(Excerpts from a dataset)
——
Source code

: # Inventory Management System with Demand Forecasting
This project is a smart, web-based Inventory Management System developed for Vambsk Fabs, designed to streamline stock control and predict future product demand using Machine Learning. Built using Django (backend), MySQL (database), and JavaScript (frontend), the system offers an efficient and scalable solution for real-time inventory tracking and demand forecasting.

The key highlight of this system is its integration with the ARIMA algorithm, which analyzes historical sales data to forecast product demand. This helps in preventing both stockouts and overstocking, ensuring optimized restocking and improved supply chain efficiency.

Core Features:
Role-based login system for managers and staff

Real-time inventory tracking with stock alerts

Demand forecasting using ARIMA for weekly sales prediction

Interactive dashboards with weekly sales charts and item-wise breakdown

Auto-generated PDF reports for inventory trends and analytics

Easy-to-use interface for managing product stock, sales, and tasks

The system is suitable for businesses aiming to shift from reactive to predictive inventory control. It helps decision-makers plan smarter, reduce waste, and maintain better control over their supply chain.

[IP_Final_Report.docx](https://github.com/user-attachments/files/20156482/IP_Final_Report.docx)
——
### Work order
Retype the first line of the entries and every line after it, please, through the line that contains "Interactive dashboards with". Add nothing.

### Written response
Source code

: # Inventory Management System with Demand Forecasting
This project is a smart, web-based Inventory Management System developed for Vambsk Fabs, designed to streamline stock control and predict future product demand using Machine Learning. Built using Django (backend), MySQL (database), and JavaScript (frontend), the system offers an efficient and scalable solution for real-time inventory tracking and demand forecasting.

The key highlight of this system is its integration with the ARIMA algorithm, which analyzes historical sales data to forecast product demand. This helps in preventing both stockouts and overstocking, ensuring optimized restocking and improved supply chain efficiency.

Core Features:
Role-based login system for managers and staff

Real-time inventory tracking with stock alerts

Demand forecasting using ARIMA for weekly sales prediction

Interactive dashboards with weekly sales charts and item-wise breakdown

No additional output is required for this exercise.